By RAPHAEL KIOKO
Lyimmo Magani is one smart entrepreneur. After starting L’s Food Lab in 2019, he ran into difficulty and could not expand his business. Mr Magani approached several investors and financiers, but nothing positive came out of it besides negative feedback. Others never responded to his fundraising proposals. At this point he had to out think.
For a man whose dream was to acquire a 15% market share, create more jobs, and impact society through charitable programs, it was not time to throw in the towel. He embarked on a journey that would sooner than later make his business attractive to funders and investors.
One day, while browsing online with an aim of getting potential solutions to his start-up, which goes by the brand name Adisia, he came across Invest In Africa’s (IIA), an organization that runs investor readiness program.
He enrolled for the program, and that was the beginning of good tidings for his venture – in the business of manufacturing consumable products that include seasoning spices and sauces such as chilly, ketchup, and mayonnaise.
“I went out there to look for funds to jump-start the growth of my business, but I could not convince any investor or financier because my business was not viable for funding at the time,” says Magani.
Lack of access to finance is one of the main challenges curtailing the growth of Micro, Small, and Medium Enterprises (MSMEs). While formality, which mainly touches on possession of formal business registration documents, is a requirement to access finance, most MSMEs operate within the informal sector and do not qualify because of the failure to meet the minimum funding requirements that most investors and financiers are keen on. This means that tiny players have continued to struggle with inadequate access to finance, causing most of them to coil, and die within the first few years of their inception.
“Through the IIA investor readiness program, I learned how I could effectively govern and manage my business, and the importance of rolling out structures like audited accounts, and financial projections,” he says
IIA is a not-for-profit organization mainly focused on empowering MSMEs to grow and scale by improving their access to skills, finance, and markets.

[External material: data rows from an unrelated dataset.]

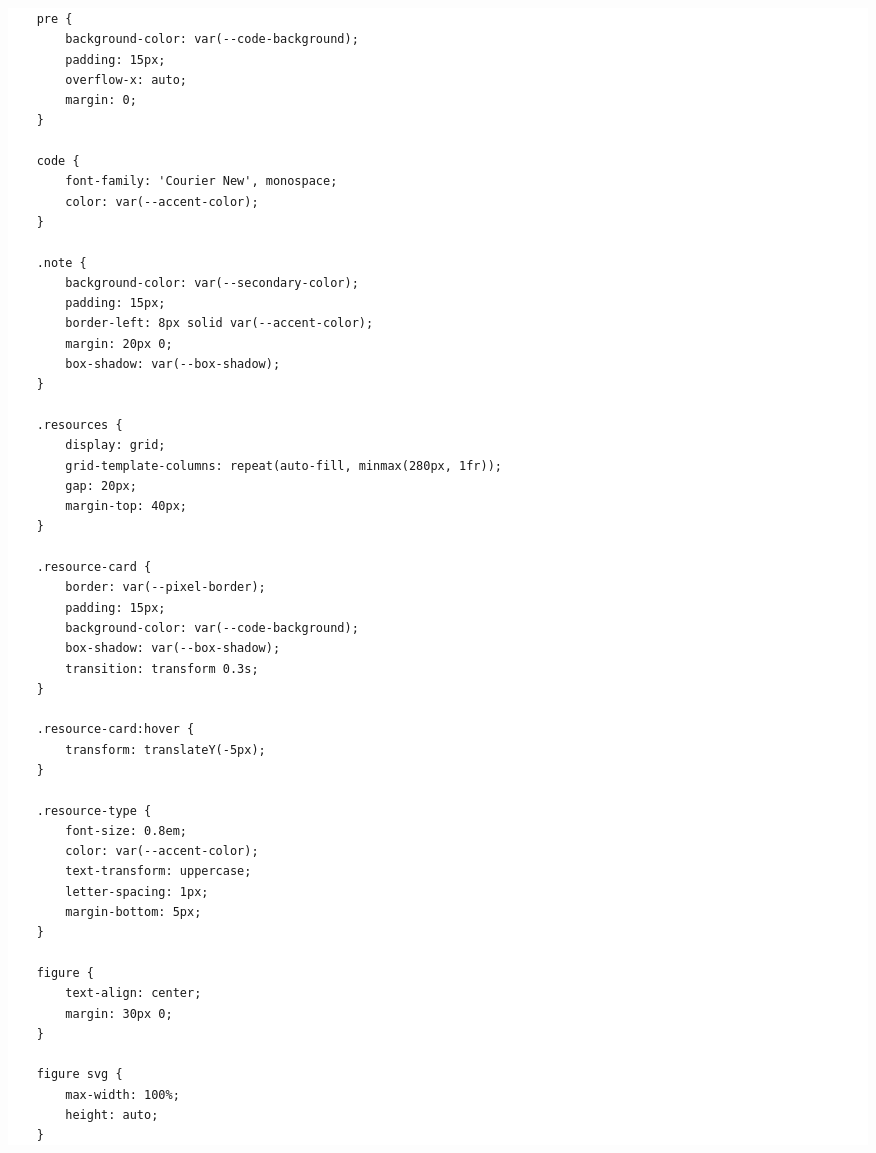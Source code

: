         pre {
            background-color: var(--code-background);
            padding: 15px;
            overflow-x: auto;
            margin: 0;
        }

        code {
            font-family: 'Courier New', monospace;
            color: var(--accent-color);
        }

        .note {
            background-color: var(--secondary-color);
            padding: 15px;
            border-left: 8px solid var(--accent-color);
            margin: 20px 0;
            box-shadow: var(--box-shadow);
        }

        .resources {
            display: grid;
            grid-template-columns: repeat(auto-fill, minmax(280px, 1fr));
            gap: 20px;
            margin-top: 40px;
        }

        .resource-card {
            border: var(--pixel-border);
            padding: 15px;
            background-color: var(--code-background);
            box-shadow: var(--box-shadow);
            transition: transform 0.3s;
        }

        .resource-card:hover {
            transform: translateY(-5px);
        }

        .resource-type {
            font-size: 0.8em;
            color: var(--accent-color);
            text-transform: uppercase;
            letter-spacing: 1px;
            margin-bottom: 5px;
        }

        figure {
            text-align: center;
            margin: 30px 0;
        }

        figure svg {
            max-width: 100%;
            height: auto;
        }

In the wake of the Covid-19 pandemic, it designed a business resilience initiative that included an MSME investor readiness program. The 8-month training and finance facilitation program was aimed at ensuring that small players are business compliant. Three months after graduating from the program, Magani was able to make good progress.
Firstly, he had complied with the requisite business requirement, and was ripe to access growth finance from investors and mainstream lenders. Through the program, he developed a professional funding pitch deck that has kicked off promising funding conversations.
Secondly, his accounts are audited and up to date. He is also able to predict his revenue and profit margins. He has further developed a financing model which has enabled him to identify financial gaps thereby making it easy to mitigate actions for his business.
Thirdly, he applied the business governance lessons he learned – he restructured his business model, necessitating him to employ more staff to fill the human resource gap that gave him sleepless nights in the past. Today, he says, the business has clear structures, and he is on the right path as far as achieving growth milestones is concerned.
“Right now, we can pitch correctly for funding, and I am confident that we will expand to manufacturing more than ten different products before the end of this year. I also believe that we will improve our market share to more than 10% in the Kenyan Market within two years,” Magani says.